Activity:
Take the data below and extract the lines from the one with "Here, the existing" to the one with "Learning about encapsulation", inclusive, exactly as written.

(Source data)
== == ==

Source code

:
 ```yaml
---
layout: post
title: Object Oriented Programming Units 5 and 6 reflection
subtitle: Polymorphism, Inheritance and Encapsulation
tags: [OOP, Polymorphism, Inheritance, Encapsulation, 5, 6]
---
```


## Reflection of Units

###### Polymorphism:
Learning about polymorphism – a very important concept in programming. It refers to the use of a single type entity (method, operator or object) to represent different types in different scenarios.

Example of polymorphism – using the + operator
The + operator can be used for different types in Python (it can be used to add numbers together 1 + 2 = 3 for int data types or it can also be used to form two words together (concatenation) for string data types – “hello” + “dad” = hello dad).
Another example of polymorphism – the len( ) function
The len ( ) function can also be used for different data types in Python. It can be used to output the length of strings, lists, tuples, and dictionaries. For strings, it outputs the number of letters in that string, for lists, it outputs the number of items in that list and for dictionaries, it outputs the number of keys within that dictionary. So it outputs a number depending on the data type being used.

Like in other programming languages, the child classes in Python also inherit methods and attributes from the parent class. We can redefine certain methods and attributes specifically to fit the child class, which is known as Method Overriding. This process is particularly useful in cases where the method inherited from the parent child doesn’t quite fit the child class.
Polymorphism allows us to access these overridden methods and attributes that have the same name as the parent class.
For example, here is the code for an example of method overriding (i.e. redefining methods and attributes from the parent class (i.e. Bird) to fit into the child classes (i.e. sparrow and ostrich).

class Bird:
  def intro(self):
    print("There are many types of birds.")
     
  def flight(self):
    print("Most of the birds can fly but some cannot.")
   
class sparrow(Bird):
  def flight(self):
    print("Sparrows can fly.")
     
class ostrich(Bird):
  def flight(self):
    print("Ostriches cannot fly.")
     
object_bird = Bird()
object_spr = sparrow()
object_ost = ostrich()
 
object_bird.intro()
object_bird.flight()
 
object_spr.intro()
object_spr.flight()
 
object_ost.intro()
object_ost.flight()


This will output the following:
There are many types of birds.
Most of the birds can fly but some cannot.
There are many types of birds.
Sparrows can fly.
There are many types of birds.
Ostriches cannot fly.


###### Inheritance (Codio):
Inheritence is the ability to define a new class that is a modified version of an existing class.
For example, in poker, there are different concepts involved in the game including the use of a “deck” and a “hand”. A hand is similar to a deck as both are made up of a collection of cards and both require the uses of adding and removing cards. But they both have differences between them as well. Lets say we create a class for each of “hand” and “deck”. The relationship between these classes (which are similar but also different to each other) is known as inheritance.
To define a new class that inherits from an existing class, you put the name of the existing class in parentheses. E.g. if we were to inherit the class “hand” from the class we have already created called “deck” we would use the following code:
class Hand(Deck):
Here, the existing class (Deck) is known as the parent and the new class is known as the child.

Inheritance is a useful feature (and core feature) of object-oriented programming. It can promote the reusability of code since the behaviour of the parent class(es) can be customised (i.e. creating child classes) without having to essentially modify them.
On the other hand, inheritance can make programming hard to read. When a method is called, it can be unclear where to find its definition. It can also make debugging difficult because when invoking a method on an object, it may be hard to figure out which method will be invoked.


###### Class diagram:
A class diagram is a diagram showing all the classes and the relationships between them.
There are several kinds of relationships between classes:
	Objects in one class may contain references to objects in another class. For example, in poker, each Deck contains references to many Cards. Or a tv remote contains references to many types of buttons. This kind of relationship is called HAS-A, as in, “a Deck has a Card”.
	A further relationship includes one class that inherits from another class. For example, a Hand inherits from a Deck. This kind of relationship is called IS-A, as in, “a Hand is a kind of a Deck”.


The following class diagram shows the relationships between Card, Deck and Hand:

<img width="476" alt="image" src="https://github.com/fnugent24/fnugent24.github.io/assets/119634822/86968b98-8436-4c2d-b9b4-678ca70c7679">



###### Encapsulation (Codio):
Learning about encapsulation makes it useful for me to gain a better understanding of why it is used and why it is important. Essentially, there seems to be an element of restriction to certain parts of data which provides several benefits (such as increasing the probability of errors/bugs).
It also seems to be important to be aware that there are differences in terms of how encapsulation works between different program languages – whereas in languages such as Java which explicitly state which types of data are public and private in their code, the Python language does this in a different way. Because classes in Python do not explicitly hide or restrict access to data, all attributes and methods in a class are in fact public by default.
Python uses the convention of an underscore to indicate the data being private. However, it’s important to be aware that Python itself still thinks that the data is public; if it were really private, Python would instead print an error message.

== == ==

Solution for this problem:
Here, the existing class (Deck) is known as the parent and the new class is known as the child.

Inheritance is a useful feature (and core feature) of object-oriented programming. It can promote the reusability of code since the behaviour of the parent class(es) can be customised (i.e. creating child classes) without having to essentially modify them.
On the other hand, inheritance can make programming hard to read. When a method is called, it can be unclear where to find its definition. It can also make debugging difficult because when invoking a method on an object, it may be hard to figure out which method will be invoked.


###### Class diagram:
A class diagram is a diagram showing all the classes and the relationships between them.
There are several kinds of relationships between classes:
	Objects in one class may contain references to objects in another class. For example, in poker, each Deck contains references to many Cards. Or a tv remote contains references to many types of buttons. This kind of relationship is called HAS-A, as in, “a Deck has a Card”.
	A further relationship includes one class that inherits from another class. For example, a Hand inherits from a Deck. This kind of relationship is called IS-A, as in, “a Hand is a kind of a Deck”.


The following class diagram shows the relationships between Card, Deck and Hand:

<img width="476" alt="image" src="https://github.com/fnugent24/fnugent24.github.io/assets/119634822/86968b98-8436-4c2d-b9b4-678ca70c7679">



###### Encapsulation (Codio):
Learning about encapsulation makes it useful for me to gain a better understanding of why it is used and why it is important. Essentially, there seems to be an element of restriction to certain parts of data which provides several benefits (such as increasing the probability of errors/bugs).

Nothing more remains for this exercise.